Electrocardiography signal compression using non-decimated stationary wavelet transform-based technique

Abstract

Background. In telecardiology, the bio-signal acquisition processing and communication for clinical purposes occupies larger storage and significant bandwidth over a communication channel. Electrocardiograph (ECG) compression with effective reproductivity is highly desired. In the present work, a compression technique for ECG signals with less distortion by using a non-decimated stationary wavelet with a run-length encoding scheme has been proposed. Method. In the present work non-decimated stationary wavelet transform (NSWT) method has been developed to compress the ECG signals. The signal is subdivided into N levels with different thresholding values. The wavelet coefficients having values larger than the threshold are evaluated and the remaining are suppressed.

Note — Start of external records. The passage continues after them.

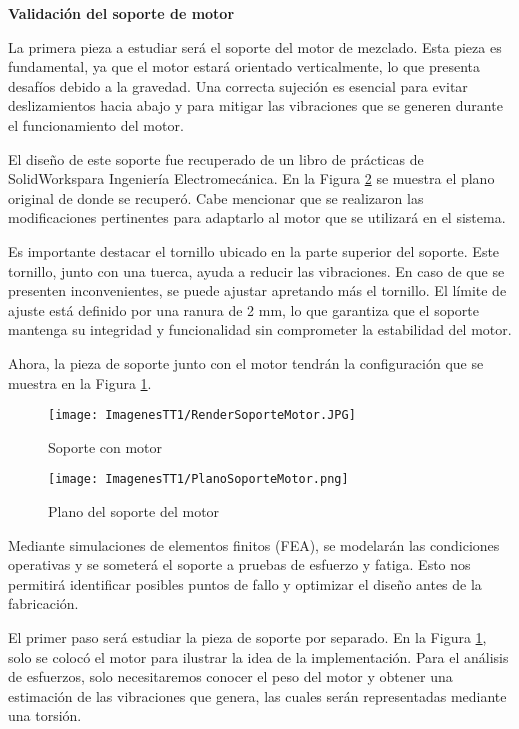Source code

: \documentclass[14pt,oneside]{extarticle} %
\begin{document}
\textbf{Validación del soporte de motor}

La primera pieza a estudiar será el soporte del motor de mezclado. Esta pieza es fundamental, ya que el motor estará orientado verticalmente, lo que presenta desafíos debido a la gravedad. Una correcta sujeción es esencial para evitar deslizamientos hacia abajo y para mitigar las vibraciones que se generen durante el funcionamiento del motor.

El diseño de este soporte fue recuperado de un libro de prácticas de SolidWorks\textregistered para Ingeniería Electromecánica. En la Figura \ref{fig:PlanoSoporteMotor} se muestra el plano original de donde se recuperó. Cabe mencionar que se realizaron las modificaciones pertinentes para adaptarlo al motor que se utilizará en el sistema.

Es importante destacar el tornillo ubicado en la parte superior del soporte. Este tornillo, junto con una tuerca, ayuda a reducir las vibraciones. En caso de que se presenten inconvenientes, se puede ajustar apretando más el tornillo. El límite de ajuste está definido por una ranura de 2 mm, lo que garantiza que el soporte mantenga su integridad y funcionalidad sin comprometer la estabilidad del motor.

Ahora, la pieza de soporte junto con el motor tendrán la configuración que se muestra en la Figura \ref{fig:SoporteMotor}.

\begin{figure}[H]
    \centering
    \texttt{[image: ImagenesTT1/RenderSoporteMotor.JPG]}
    \caption{Soporte con motor}
    \label{fig:SoporteMotor}
\end{figure}

\begin{figure}[H]
    \centering
    \texttt{[image: ImagenesTT1/PlanoSoporteMotor.png]}
    \caption{Plano del soporte del motor \cite{solidworks_manual}}
    \label{fig:PlanoSoporteMotor}
\end{figure}

Mediante simulaciones de elementos finitos (FEA), se modelarán las condiciones operativas y se someterá el soporte a pruebas de esfuerzo y fatiga. Esto nos permitirá identificar posibles puntos de fallo y optimizar el diseño antes de la fabricación. 

El primer paso será estudiar la pieza de soporte por separado. En la Figura \ref{fig:SoporteMotor}, solo se colocó el motor para ilustrar la idea de la implementación. Para el análisis de esfuerzos, solo necesitaremos conocer el peso del motor y obtener una estimación de las vibraciones que genera, las cuales serán representadas mediante una torsión.
\end{document}

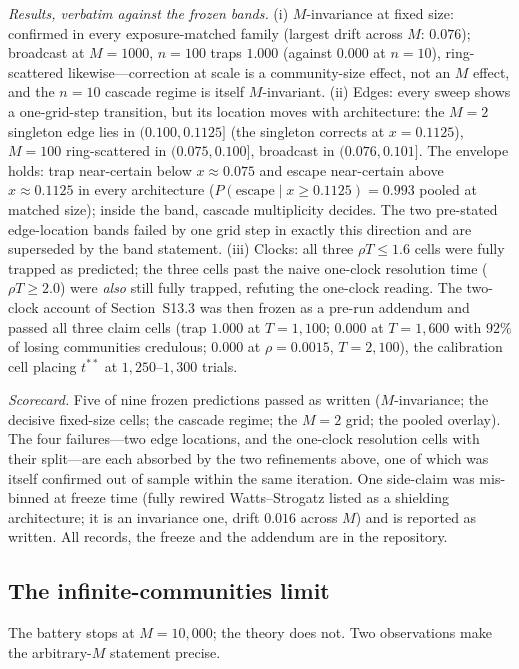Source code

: \documentclass[11pt]{article}
\newcommand{\1}{\mathbf{1}}
\begin{document}
\emph{Results, verbatim against the frozen bands.} (i) $M$-invariance at fixed
size: confirmed in every exposure-matched family (largest drift across $M$:
$0.076$); broadcast at $M=1000$, $n=100$ traps $1.000$ (against $0.000$ at
$n=10$), ring-scattered likewise---correction at scale is a community-size
effect, not an $M$ effect, and the $n=10$ cascade regime is itself
$M$-invariant. (ii) Edges: every sweep shows a one-grid-step transition, but
its location moves with architecture: the $M=2$ singleton edge lies in
$(0.100,0.1125]$ (the singleton corrects at $x=0.1125$), $M=100$ ring-scattered
in $(0.075,0.100]$, broadcast in $(0.076,0.101]$. The envelope holds: trap
near-certain below $x\approx0.075$ and escape near-certain above
$x\approx0.1125$ in every architecture ($P(\mathrm{escape}\mid x\ge0.1125)=
0.993$ pooled at matched size); inside the band, cascade multiplicity decides.
The two pre-stated edge-location bands failed by one grid step in exactly this
direction and are superseded by the band statement. (iii) Clocks: all three
$\rho T\le1.6$ cells were fully trapped as predicted; the three cells past the
naive one-clock resolution time ($\rho T\ge2.0$) were \emph{also} still fully
trapped, refuting the one-clock reading. The two-clock account of
Section~S13.3 was then frozen as a pre-run addendum and passed all three claim
cells (trap $1.000$ at $T=1{,}100$; $0.000$ at $T=1{,}600$ with $92\%$ of
losing communities credulous; $0.000$ at $\rho=0.0015$, $T=2{,}100$), the
calibration cell placing $t^{**}$ at $1{,}250$--$1{,}300$ trials.

\emph{Scorecard.} Five of nine frozen predictions passed as written
($M$-invariance; the decisive fixed-size cells; the cascade regime; the $M=2$
grid; the pooled overlay). The four failures---two edge locations, and the
one-clock resolution cells with their split---are each absorbed by the two
refinements above, one of which was itself confirmed out of sample within the
same iteration. One side-claim was mis-binned at freeze time (fully rewired
Watts--Strogatz listed as a shielding architecture; it is an invariance one,
drift $0.016$ across $M$) and is reported as written. All records, the freeze
and the addendum are in the repository.

\subsection{The infinite-communities limit}
The battery stops at $M=10{,}000$; the theory does not. Two observations make the
arbitrary-$M$ statement precise.
\end{document}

In the presented technique, the biorthogonal (bior) wavelet is employed as it improves the compression ratio as well percentage root means square ratio (PRD) when compared to the existing method and exhibits improved results. After pre-processing, the coefficients are subjected to the Savitzky-Golay filter to remove corrupted signals. The wavelet coefficients are then quantized using dead-zone quantization, which eliminates values that are close to zero. To encode these values, a run-length encoding (RLE) scheme is applied, resulting in compressed ECG signals. Results. The presented methodology has been evaluated on the MITDB arrhythmias database which contains 4800 ECG fragments from forty-eight clinical records. The proposed technique has achieved an average compression ratio of 33.12, PRD of 1.99, NPRD of 2.53, and QS of 16.57, making it a promising approach for various applications. Conclusion. The proposed technique exhibits a high compression ratio and reduces distortion compared to the existing method.